A: It's do do with volume. If a retailer has a net mark up of £1 on something and can sell 1,000 a week from Location A, but can only sell 100 a week from Location B, then by and large, the rent for a shop at Location A will be nearly £1,000 a week and the rent for the shop at Location B will be less than £100.

Observed facts, simple logic. Prices are fixed and volumes drive rents. Taxes on rents do not increase the total rent which a tenant will pay. If the tax on the shop at Location A is £800, then the rent net of taxes will fall to less than £200.

d) We can also drag actual hard facts and figures into this. The British Property Federation's Property Data Report 2013, two-thirds of UK businesses trade from rented premises. So two-thirds of UK businesses are already paying in full for the value of land they occupy! It is just that they are paying a small part to the government and most of it to private tax/rent collectors. Further, retailers occupy about one-third of all commercial premises by value.

e) Business Rates are about 40% of rents net of Business Rates and raise £28 bn a year, so the net rents payable to landlords are about £70 billion, and the total rental value is about £98 billion, if we knock one-fifth off that for safety and assume that the site premium element of commercial rents is half the total rental value (for residential it's about two-thirds), the LVT payable on commercial premises would be £40 billion.

f) Further, it is definitely the case that taxes like VAT, PAYE push up prices and reduce wages. So if high retail prices are your concern, then shifting from taxing output to taxing land rents is a good idea, is it not?

UK retail sales were £311 billion, some of that is VAT-exempt, but the total VAT payable by retailers is about £45 bn, to which we can add £5 bn Employer's NIC (retail wages are quite low) and £10 bn Business Rates (one-third of £28 bn) = £60 billion.

So if we shifted from VAT/Business Rates to LVT-only, the LVT bill on retail premises would be £13 bn (one-third of £40 bn, from (e)), the total tax on retailers/owners of retail premises would fall by three-quarters; the tax bill for the one-third of retailers which are owner-occupiers would also fall by three-quarters. Quite how much of the LVT would end up being "passed on" to tenants in higher rents (to soak up their much higher margins) need not concern us here.

It is quite simply the case that there would be some combination of more output, fewer empty shops, more businesses, more employment, lower prices, higher profits. All of those are Good Things.

g) The matter is a bit more subtle with goods and services consumed at or near point of purchase, like pubs, restaurants, cinemas, where prices are higher in high rent areas. But again, any tax on the rents would not increase prices, it would merely reduce the rent which the landlord collects net of tax.

5. "The construction industry will be hardest hit"
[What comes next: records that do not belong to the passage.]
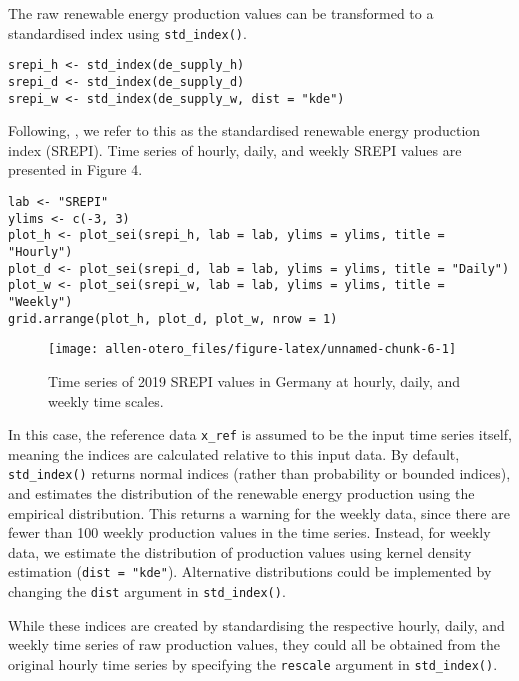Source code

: The raw renewable energy production values can be transformed to a standardised index using \texttt{std\_index()}.

\begin{verbatim}
srepi_h <- std_index(de_supply_h)
srepi_d <- std_index(de_supply_d)
srepi_w <- std_index(de_supply_w, dist = "kde")
\end{verbatim}

Following, \cite{AllenOtero2023}, we refer to this as the standardised renewable energy production index (SREPI). Time series of hourly, daily, and weekly SREPI values are presented in Figure 4.

\begin{verbatim}
lab <- "SREPI"
ylims <- c(-3, 3)
plot_h <- plot_sei(srepi_h, lab = lab, ylims = ylims, title = "Hourly")
plot_d <- plot_sei(srepi_d, lab = lab, ylims = ylims, title = "Daily")
plot_w <- plot_sei(srepi_w, lab = lab, ylims = ylims, title = "Weekly")
grid.arrange(plot_h, plot_d, plot_w, nrow = 1)
\end{verbatim}

\begin{figure}

{\centering \texttt{[image: allen-otero\_files/figure-latex/unnamed-chunk-6-1]} 

}

\caption{Time series of 2019 SREPI values in Germany at hourly, daily, and weekly time scales.}\label{fig:unnamed-chunk-6}
\end{figure}

In this case, the reference data \texttt{x\_ref} is assumed to be the input time series itself, meaning the indices are calculated relative to this input data. By default, \texttt{std\_index()} returns normal indices (rather than probability or bounded indices), and estimates the distribution of the renewable energy production using the empirical distribution. This returns a warning for the weekly data, since there are fewer than 100 weekly production values in the time series. Instead, for weekly data, we estimate the distribution of production values using kernel density estimation (\texttt{dist\ =\ "kde"}). Alternative distributions could be implemented by changing the \texttt{dist} argument in \texttt{std\_index()}.

While these indices are created by standardising the respective hourly, daily, and weekly time series of raw production values, they could all be obtained from the original hourly time series by specifying the \texttt{rescale} argument in \texttt{std\_index()}.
No it wouldn't. The land speculators and land bankers would be done for, but actual builders would pay a lot less in tax and interest. I covered this topic in more detail here.
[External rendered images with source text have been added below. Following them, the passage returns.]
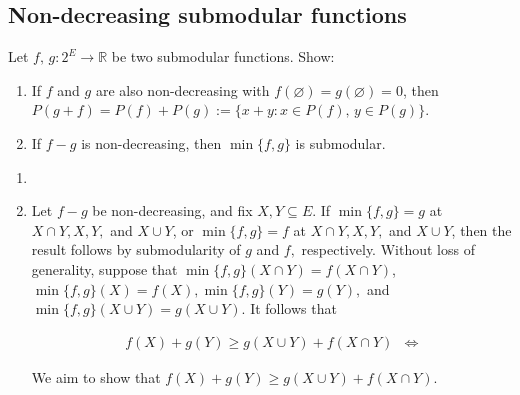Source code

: \documentclass{article}
\let\emptyset\varnothing
\newcommand{\R}{\mathbb{R}}
\begin{document}
  \subsection{Non-decreasing submodular functions}
  \begin{centerframebox}
    Let $f,\, g : 2^E \to \R$ be two submodular functions. Show:

    \begin{enumerate}[label=(\roman*)]
      \item If $f$ and $g$ are also non-decreasing with $f(\emptyset) = g(\emptyset) = 0$,
      then $P(g+f) = P(f) + P(g) := \{x+y : x \in P(f),\, y \in P(g)\}$.
      \item If $f - g$ is non-decreasing, then $\min\{f,g\}$ is submodular.
    \end{enumerate}
  \end{centerframebox}
  \begin{enumerate}[label=(\roman*)]
      \item


      \item Let $f-g$ be non-decreasing, and fix $X,Y\subseteq E.$ If $\min\{f,g\}=g$ at $X\cap Y,X,Y,$ and $X\cup Y$, or $\min\{f,g\}=f$ at $X\cap Y,X,Y,$ and $X\cup Y$, then the result follows by submodularity of $g$ and $f,$ respectively. Without loss of generality, suppose that $\min\{f,g\}(X\cap Y)=f(X\cap Y)$, $\min\{f,g\}(X)=f(X),\min\{f,g\}(Y)=g(Y),$ and $\min\{f,g\}(X\cup Y)=g(X\cup Y).$ It follows that

      \begin{align*}
          f(X)+g(Y)\geq g(X\cup Y)+f(X\cap Y) & \iff
      \end{align*}

      We aim to show that $f(X)+g(Y)\geq g(X\cup Y)+f(X\cap Y).$
  \end{enumerate}
\end{document}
6. FOOTNOTE: The rent-setting process

People who wail on about LVT hitting businesses simply do not understand the (iterative) process by which rents are set.

a) In any town, you can rank every single plot/location from best to worst. So there is only one absolute best plot, and whoever bids the highest amount to trade from there pays that much in rent - quite willingly, that's how rents are set.

b) So businesses like Marks & Spencer, TESCO, Sainsbury's or John Lewis will all be bidding for the biggest and best plot, and perhaps the winning bid is £1 million a year. It makes no difference to those businesses whether they pay that rent to a private landlord or to the local council - the point is that they have stolen a march on their competitors and that is what they are paying for. If your shop is the first one outside the station or at the entrance the shopping mall/precinct, then you have a slight advantage over everybody else as people will visit your shop first.

Thought experiment: an evil supermarket chain wins the bid for the best site and pays £1 million a year rent. A manager from the supermarket chain bribes a local council official to ensure that no other supermarket ever opens up within a ten-mile radius, so this doubles the amount of profit the supermarket can make from that site. Assuming the corrupt official can do his sums, how much bribe can he ask for? He can ask for up to £1 million a year for his share of the extra profits. That bribe is still just "rent" - the supermarket is happy to pay it, simply to have a huge advantage over the other supermarket chains.

c) And so the losers from the first round then bid for the second, third and fourth best sites, and they happily pay £900,000, £800,000 and £700,000 etc. Again, whether they pay that to a private landlord or the local council makes no difference (what if, for example, the shops on High Street is owned by Crown Estates, or the shopping centre belongs to the local council or a public sector pension fund?).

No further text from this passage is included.